* _PROBLEM REQUIREMENTS_:
Exactly and only the lines below from the one containing "CAPS explicitly encodes" down to the one containing "Mutation, coverage và" are wanted, both included; please exclude every picture.

* _INPUT DATA_:
══════════
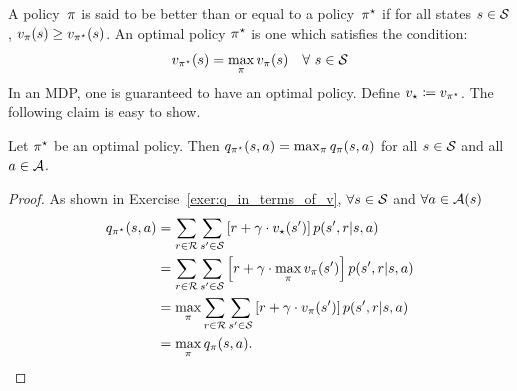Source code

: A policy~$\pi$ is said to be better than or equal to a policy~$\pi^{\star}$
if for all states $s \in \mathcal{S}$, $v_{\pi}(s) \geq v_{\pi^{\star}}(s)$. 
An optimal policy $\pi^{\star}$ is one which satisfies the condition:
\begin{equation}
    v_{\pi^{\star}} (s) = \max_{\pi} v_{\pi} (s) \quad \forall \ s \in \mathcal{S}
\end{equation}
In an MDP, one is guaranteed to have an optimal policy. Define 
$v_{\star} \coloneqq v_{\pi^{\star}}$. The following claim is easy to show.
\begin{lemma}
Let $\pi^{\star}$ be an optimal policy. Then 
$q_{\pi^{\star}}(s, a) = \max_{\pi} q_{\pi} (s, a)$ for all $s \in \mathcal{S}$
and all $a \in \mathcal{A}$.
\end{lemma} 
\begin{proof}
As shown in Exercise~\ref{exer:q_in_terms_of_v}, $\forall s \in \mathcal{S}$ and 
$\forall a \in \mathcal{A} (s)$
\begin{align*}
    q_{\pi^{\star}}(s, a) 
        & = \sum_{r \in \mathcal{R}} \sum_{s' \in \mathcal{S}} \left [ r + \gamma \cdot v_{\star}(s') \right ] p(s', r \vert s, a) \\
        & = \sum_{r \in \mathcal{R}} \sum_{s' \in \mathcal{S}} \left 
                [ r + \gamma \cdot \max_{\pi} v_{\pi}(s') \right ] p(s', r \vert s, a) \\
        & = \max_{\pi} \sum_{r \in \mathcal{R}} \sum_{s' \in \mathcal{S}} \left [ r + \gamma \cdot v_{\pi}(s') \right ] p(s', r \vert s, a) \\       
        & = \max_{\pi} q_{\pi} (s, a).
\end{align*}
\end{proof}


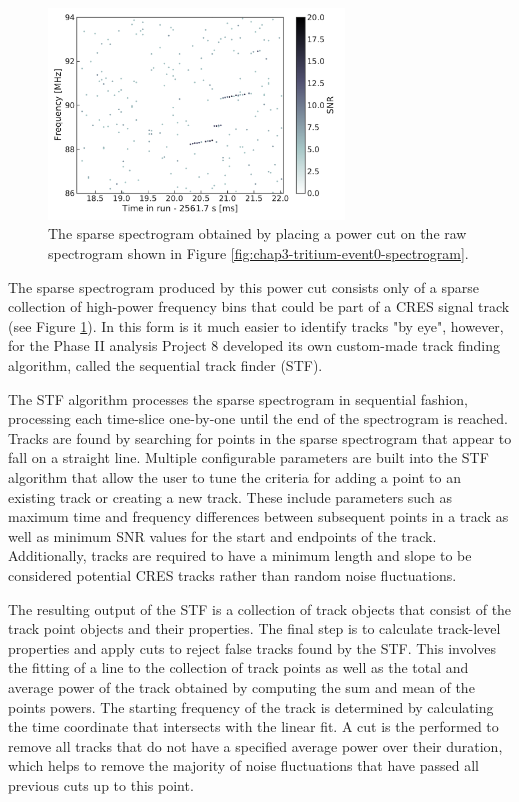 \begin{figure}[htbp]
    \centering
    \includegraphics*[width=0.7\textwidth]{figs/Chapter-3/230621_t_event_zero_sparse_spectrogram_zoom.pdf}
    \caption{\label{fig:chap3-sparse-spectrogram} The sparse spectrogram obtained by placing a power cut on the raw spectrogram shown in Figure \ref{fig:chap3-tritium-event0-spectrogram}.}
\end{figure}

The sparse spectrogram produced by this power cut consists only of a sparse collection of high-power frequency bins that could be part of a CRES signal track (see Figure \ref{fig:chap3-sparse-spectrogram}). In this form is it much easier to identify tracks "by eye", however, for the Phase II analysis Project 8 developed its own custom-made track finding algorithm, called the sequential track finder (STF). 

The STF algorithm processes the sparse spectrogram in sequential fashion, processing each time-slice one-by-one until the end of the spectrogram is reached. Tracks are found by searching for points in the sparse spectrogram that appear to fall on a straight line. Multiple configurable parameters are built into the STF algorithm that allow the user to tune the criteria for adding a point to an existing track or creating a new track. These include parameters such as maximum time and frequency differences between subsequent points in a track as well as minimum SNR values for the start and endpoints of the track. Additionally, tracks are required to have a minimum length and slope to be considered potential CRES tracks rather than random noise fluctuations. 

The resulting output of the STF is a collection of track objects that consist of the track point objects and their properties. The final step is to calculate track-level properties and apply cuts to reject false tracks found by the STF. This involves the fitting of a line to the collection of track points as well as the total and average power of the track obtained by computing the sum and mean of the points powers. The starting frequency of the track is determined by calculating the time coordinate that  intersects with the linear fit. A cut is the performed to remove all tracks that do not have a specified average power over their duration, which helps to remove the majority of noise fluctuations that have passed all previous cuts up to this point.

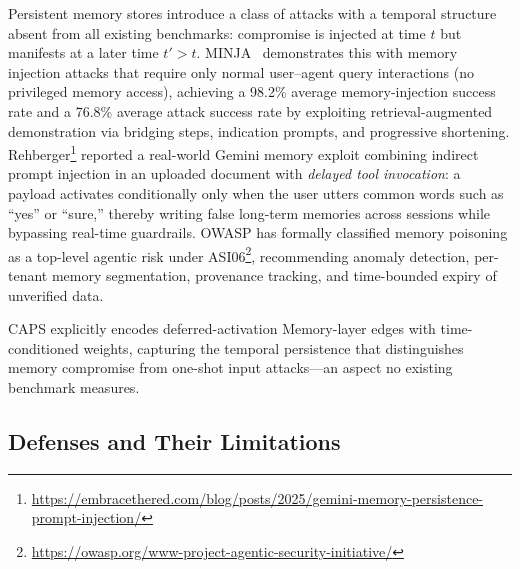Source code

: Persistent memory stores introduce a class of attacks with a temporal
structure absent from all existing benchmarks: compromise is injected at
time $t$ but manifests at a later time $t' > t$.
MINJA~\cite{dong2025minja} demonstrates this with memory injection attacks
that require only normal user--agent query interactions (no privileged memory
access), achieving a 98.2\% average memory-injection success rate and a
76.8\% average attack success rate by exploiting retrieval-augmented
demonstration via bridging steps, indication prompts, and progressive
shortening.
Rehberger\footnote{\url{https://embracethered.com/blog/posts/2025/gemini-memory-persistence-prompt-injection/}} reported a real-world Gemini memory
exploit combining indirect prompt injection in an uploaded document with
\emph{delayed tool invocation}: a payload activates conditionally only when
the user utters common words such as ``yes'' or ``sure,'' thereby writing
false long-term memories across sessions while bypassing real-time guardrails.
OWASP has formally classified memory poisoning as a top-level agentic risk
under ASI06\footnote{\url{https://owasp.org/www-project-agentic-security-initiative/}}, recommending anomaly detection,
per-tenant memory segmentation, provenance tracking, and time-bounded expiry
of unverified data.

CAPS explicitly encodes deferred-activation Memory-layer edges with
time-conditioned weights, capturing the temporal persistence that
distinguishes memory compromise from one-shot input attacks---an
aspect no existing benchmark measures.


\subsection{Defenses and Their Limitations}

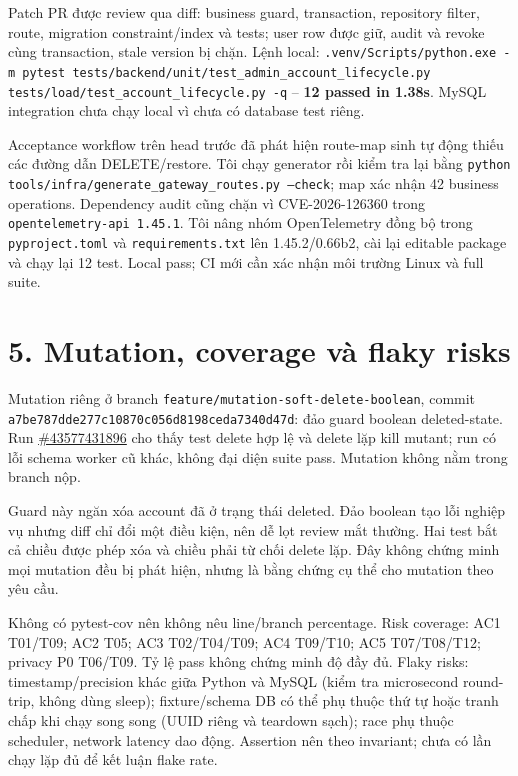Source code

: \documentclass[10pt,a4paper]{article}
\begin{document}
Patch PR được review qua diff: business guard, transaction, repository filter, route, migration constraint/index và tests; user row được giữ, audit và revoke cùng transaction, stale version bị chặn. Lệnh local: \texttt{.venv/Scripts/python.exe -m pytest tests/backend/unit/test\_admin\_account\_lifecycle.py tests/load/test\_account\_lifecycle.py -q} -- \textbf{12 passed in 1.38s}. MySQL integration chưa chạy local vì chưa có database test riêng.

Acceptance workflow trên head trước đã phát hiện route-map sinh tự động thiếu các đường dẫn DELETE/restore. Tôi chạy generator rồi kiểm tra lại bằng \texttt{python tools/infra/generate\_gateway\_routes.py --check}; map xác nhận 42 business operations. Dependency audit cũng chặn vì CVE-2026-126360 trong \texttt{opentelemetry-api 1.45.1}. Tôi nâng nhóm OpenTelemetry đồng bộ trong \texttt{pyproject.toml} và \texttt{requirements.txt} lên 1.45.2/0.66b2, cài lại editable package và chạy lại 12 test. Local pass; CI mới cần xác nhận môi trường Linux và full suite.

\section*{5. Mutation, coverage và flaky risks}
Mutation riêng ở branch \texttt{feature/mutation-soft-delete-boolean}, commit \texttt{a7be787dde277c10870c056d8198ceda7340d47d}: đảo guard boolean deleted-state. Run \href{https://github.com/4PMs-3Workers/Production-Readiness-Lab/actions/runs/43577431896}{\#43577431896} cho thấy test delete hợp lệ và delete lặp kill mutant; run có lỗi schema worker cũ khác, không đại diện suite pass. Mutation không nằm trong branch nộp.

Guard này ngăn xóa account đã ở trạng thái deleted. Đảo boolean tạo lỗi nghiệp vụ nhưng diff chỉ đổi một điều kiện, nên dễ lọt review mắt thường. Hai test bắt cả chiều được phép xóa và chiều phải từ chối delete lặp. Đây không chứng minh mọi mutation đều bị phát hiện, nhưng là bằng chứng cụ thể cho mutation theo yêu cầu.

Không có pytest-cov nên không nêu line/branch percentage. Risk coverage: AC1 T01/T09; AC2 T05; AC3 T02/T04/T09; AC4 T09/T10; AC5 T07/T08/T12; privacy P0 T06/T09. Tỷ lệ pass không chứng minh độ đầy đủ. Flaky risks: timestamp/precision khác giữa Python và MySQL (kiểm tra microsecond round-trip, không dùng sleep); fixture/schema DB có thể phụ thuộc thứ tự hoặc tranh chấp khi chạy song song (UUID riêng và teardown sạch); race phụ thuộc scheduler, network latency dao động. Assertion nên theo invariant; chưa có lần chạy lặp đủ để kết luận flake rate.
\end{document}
══════════
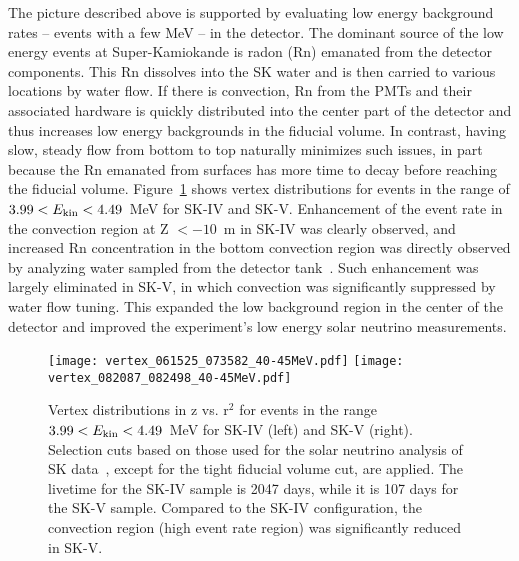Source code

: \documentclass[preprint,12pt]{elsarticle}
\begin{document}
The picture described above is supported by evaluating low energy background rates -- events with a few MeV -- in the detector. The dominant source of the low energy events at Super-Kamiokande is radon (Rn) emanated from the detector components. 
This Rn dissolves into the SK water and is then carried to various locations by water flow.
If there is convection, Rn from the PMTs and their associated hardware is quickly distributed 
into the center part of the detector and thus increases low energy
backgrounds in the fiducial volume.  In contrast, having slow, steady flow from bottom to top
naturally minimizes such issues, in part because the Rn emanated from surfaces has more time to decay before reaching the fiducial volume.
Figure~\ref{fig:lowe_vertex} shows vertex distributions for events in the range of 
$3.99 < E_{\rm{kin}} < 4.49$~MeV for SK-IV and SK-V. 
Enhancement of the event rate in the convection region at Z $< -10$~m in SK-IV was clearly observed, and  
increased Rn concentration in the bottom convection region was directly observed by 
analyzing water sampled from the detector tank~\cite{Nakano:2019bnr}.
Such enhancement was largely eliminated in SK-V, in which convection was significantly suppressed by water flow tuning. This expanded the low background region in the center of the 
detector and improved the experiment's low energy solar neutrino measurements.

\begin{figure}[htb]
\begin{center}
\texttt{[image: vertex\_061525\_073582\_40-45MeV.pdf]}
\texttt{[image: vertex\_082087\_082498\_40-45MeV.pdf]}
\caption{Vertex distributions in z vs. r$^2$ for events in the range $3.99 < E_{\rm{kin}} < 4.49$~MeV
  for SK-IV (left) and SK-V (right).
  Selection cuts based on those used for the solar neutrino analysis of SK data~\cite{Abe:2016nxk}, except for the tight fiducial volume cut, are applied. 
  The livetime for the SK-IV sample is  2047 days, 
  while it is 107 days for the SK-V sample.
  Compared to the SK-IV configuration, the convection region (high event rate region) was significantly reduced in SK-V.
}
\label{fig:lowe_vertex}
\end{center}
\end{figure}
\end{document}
══════════
* _RESPONSE AREA_:
CAPS explicitly encodes deferred-activation Memory-layer edges with
time-conditioned weights, capturing the temporal persistence that
distinguishes memory compromise from one-shot input attacks---an
aspect no existing benchmark measures.


\subsection{Defenses and Their Limitations}

Source code

: \documentclass[10pt,a4paper]{article}
\begin{document}
Patch PR được review qua diff: business guard, transaction, repository filter, route, migration constraint/index và tests; user row được giữ, audit và revoke cùng transaction, stale version bị chặn. Lệnh local: \texttt{.venv/Scripts/python.exe -m pytest tests/backend/unit/test\_admin\_account\_lifecycle.py tests/load/test\_account\_lifecycle.py -q} -- \textbf{12 passed in 1.38s}. MySQL integration chưa chạy local vì chưa có database test riêng.

Acceptance workflow trên head trước đã phát hiện route-map sinh tự động thiếu các đường dẫn DELETE/restore. Tôi chạy generator rồi kiểm tra lại bằng \texttt{python tools/infra/generate\_gateway\_routes.py --check}; map xác nhận 42 business operations. Dependency audit cũng chặn vì CVE-2026-126360 trong \texttt{opentelemetry-api 1.45.1}. Tôi nâng nhóm OpenTelemetry đồng bộ trong \texttt{pyproject.toml} và \texttt{requirements.txt} lên 1.45.2/0.66b2, cài lại editable package và chạy lại 12 test. Local pass; CI mới cần xác nhận môi trường Linux và full suite.

\section*{5. Mutation, coverage và flaky risks}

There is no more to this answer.